At this point we could rule out a Layer 1 issues so we knew there was no issue with our optics being dirty or the input/output queues on any of the switching equipment.

There had to be a Layer 2 issue, which could include bridging, MAC address learning occurring on different pieces of equipment at different times, competition for an IP, or ARP poisoning.

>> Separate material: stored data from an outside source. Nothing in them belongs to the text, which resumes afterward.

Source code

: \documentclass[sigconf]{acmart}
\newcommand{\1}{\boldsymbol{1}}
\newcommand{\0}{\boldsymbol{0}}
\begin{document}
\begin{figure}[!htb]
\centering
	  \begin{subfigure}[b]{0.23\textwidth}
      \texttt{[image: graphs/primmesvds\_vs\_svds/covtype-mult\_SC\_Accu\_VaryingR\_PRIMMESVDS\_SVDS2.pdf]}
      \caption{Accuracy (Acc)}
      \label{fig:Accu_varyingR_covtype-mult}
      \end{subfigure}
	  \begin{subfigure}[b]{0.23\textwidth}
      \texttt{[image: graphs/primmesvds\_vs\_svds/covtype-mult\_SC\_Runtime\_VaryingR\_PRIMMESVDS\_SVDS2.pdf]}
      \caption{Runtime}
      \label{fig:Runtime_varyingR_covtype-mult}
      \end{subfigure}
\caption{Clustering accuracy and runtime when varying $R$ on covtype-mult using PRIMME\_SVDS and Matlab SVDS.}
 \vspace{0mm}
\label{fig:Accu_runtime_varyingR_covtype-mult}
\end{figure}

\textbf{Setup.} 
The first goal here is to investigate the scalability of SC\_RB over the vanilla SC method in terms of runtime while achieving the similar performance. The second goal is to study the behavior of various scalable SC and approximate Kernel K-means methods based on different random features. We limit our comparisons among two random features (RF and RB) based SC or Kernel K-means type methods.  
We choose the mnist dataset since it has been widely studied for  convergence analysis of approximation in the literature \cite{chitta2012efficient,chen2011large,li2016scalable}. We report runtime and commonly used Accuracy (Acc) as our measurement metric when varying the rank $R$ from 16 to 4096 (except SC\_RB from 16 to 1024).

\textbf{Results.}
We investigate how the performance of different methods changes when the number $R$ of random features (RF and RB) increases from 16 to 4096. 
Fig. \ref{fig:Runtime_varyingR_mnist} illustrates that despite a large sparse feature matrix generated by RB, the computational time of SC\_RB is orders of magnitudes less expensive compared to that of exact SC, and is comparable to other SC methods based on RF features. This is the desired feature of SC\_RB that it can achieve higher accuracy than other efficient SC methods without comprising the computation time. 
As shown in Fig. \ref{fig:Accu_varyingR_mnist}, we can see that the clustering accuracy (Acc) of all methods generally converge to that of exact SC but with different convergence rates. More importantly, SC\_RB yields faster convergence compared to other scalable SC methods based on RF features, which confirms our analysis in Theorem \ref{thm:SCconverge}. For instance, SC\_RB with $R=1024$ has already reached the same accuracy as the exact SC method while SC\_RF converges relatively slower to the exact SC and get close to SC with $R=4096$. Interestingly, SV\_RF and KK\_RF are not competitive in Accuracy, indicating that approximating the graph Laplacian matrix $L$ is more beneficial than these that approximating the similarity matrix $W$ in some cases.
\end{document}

As more time passed, more workstations started to notice more loss of traffic on the network. All signs pointed to something wrong with the ARP table. A show mac address-table command on one of the switches showed that a number of hosts were associated with a MAC address of 00:00:00:00:00:00 and that number was increasing over time.

Wireshark

After getting a SPAN port on the switch and looking at traffic with Wireshark, we found a large number of responses to ARP requests with a value of 00:00:00:00:00:00 for hosts in the local subnet that were all sourced from one machine. This one computer was poisoning the ARP cache on the network with all zeros, causing the location for every host to eventually become a blackhole for traffic.

As more ARP caches on end-user machines and switching equipment were timing out, they were sending out new ARP requests and getting poisoned information. Once the offending machine’s port was shut down, we started to notice traffic return to normal.